◆ **WORK TO COMPLETE**:
The records follow. Filter them to the lines that hold "votes".

◆ **INPUT MATERIAL**:
******************************

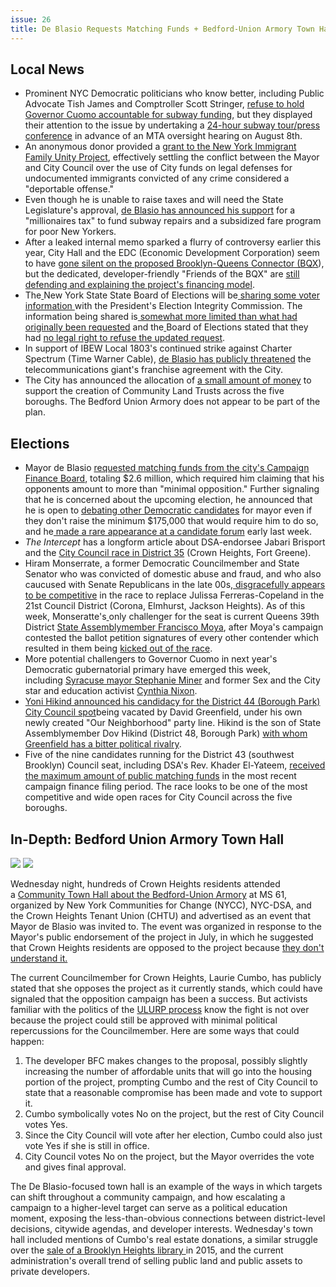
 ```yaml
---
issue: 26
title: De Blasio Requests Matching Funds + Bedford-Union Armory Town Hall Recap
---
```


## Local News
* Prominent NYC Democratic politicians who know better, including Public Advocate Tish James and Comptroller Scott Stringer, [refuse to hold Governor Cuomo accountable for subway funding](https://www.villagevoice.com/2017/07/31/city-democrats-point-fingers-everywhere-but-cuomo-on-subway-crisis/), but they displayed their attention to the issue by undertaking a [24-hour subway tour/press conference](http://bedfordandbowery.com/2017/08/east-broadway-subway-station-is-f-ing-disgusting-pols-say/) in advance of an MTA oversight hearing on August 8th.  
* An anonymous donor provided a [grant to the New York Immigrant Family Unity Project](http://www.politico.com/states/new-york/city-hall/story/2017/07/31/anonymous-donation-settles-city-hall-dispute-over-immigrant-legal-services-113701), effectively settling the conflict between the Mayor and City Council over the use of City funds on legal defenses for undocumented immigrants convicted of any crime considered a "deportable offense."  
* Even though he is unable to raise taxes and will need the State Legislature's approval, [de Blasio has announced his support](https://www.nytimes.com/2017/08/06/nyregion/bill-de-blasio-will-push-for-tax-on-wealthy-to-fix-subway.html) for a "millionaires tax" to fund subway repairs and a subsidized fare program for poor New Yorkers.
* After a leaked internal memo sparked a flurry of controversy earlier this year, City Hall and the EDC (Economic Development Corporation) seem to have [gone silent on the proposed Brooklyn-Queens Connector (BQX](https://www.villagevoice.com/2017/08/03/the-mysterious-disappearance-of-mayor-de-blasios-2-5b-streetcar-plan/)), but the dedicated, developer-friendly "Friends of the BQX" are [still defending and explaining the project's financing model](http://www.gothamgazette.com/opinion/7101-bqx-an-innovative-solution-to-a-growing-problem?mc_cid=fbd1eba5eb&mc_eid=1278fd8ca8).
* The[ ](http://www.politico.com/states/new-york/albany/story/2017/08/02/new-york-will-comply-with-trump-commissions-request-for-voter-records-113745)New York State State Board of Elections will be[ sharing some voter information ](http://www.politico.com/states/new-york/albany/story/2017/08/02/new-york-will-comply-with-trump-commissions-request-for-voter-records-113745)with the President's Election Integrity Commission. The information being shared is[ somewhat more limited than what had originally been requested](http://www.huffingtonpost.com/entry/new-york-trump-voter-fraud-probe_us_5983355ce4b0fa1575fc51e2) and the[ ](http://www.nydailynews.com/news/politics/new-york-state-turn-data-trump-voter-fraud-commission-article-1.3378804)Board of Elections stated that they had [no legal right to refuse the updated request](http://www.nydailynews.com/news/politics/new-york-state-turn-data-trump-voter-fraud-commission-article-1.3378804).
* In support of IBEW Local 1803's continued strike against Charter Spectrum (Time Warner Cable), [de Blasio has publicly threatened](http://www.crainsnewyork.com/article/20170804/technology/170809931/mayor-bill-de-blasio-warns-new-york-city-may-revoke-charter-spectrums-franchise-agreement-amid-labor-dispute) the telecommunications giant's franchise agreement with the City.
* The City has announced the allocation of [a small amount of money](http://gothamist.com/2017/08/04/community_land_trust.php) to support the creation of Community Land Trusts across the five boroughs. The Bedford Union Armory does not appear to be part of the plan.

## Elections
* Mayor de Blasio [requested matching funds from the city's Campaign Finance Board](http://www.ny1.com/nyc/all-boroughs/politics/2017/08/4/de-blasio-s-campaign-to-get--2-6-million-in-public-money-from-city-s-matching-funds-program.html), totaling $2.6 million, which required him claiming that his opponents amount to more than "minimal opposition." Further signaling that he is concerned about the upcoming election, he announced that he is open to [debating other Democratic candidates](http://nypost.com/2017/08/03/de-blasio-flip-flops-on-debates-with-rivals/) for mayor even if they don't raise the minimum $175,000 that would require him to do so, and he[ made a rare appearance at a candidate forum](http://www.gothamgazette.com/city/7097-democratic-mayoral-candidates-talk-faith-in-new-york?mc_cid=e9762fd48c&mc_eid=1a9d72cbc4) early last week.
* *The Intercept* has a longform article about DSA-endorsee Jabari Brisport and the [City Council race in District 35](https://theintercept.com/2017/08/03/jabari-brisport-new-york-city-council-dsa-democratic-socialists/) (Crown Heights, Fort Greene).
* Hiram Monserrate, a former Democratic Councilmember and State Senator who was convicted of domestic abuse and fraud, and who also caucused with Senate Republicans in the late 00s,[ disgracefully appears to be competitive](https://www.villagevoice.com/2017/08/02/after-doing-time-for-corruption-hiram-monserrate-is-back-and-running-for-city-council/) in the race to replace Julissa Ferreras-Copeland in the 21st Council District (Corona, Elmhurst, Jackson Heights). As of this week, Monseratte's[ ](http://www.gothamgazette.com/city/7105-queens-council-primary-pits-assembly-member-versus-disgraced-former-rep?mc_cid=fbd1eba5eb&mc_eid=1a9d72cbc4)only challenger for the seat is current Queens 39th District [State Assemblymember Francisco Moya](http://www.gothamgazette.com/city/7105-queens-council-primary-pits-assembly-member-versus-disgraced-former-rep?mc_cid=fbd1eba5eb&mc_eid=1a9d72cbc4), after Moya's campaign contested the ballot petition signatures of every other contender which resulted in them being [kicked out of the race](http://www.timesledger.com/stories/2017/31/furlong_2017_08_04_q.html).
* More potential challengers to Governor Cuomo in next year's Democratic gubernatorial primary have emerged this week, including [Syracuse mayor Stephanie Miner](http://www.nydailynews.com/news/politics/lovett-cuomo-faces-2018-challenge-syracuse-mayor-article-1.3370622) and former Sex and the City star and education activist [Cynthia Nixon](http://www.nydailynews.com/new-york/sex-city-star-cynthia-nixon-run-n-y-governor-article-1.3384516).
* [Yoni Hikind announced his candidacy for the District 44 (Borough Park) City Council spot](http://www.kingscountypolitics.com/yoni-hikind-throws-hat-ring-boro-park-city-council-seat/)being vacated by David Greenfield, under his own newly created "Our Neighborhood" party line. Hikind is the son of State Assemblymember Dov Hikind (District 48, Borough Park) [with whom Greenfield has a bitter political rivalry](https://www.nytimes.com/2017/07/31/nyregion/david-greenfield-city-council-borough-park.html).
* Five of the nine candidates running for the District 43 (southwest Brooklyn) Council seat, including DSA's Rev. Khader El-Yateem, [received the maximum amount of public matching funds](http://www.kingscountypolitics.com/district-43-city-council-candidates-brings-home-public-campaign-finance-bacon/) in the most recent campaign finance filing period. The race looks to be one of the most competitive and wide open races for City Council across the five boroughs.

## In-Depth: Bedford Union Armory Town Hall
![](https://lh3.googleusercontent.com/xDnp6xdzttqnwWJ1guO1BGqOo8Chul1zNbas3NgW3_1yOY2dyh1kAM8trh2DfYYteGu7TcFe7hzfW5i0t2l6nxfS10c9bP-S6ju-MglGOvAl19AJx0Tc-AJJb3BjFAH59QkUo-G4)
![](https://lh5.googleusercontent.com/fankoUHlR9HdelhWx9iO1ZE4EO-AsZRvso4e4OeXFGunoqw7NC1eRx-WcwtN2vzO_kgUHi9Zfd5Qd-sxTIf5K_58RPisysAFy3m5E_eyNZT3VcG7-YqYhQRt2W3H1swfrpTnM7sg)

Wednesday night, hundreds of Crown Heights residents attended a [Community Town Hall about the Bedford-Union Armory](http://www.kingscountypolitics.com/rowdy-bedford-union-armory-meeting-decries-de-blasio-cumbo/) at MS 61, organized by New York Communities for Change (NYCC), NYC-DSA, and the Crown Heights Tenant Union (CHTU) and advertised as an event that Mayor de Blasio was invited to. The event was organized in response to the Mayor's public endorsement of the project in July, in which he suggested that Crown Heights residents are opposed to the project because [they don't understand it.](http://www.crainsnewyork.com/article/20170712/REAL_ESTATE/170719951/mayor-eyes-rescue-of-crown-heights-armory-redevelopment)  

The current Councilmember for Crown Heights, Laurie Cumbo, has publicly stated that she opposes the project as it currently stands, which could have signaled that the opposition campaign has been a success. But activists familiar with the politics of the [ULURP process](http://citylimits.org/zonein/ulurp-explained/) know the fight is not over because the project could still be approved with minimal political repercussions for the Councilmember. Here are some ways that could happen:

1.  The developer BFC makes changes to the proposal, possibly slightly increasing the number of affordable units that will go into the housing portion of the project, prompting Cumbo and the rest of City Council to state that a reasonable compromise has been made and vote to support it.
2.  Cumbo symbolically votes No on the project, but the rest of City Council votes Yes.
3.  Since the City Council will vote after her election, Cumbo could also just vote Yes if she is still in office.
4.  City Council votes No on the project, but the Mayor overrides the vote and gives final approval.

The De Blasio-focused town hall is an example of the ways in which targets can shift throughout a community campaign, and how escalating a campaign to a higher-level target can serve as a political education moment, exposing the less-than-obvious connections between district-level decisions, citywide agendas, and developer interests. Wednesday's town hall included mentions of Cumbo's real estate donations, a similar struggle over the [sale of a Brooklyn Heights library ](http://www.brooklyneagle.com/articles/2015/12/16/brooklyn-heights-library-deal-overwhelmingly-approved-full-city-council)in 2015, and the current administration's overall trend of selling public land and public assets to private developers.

******************************

◆ **ANSWER SECTION**:
2.  Cumbo symbolically votes No on the project, but the rest of City Council votes Yes.
4.  City Council votes No on the project, but the Mayor overrides the vote and gives final approval.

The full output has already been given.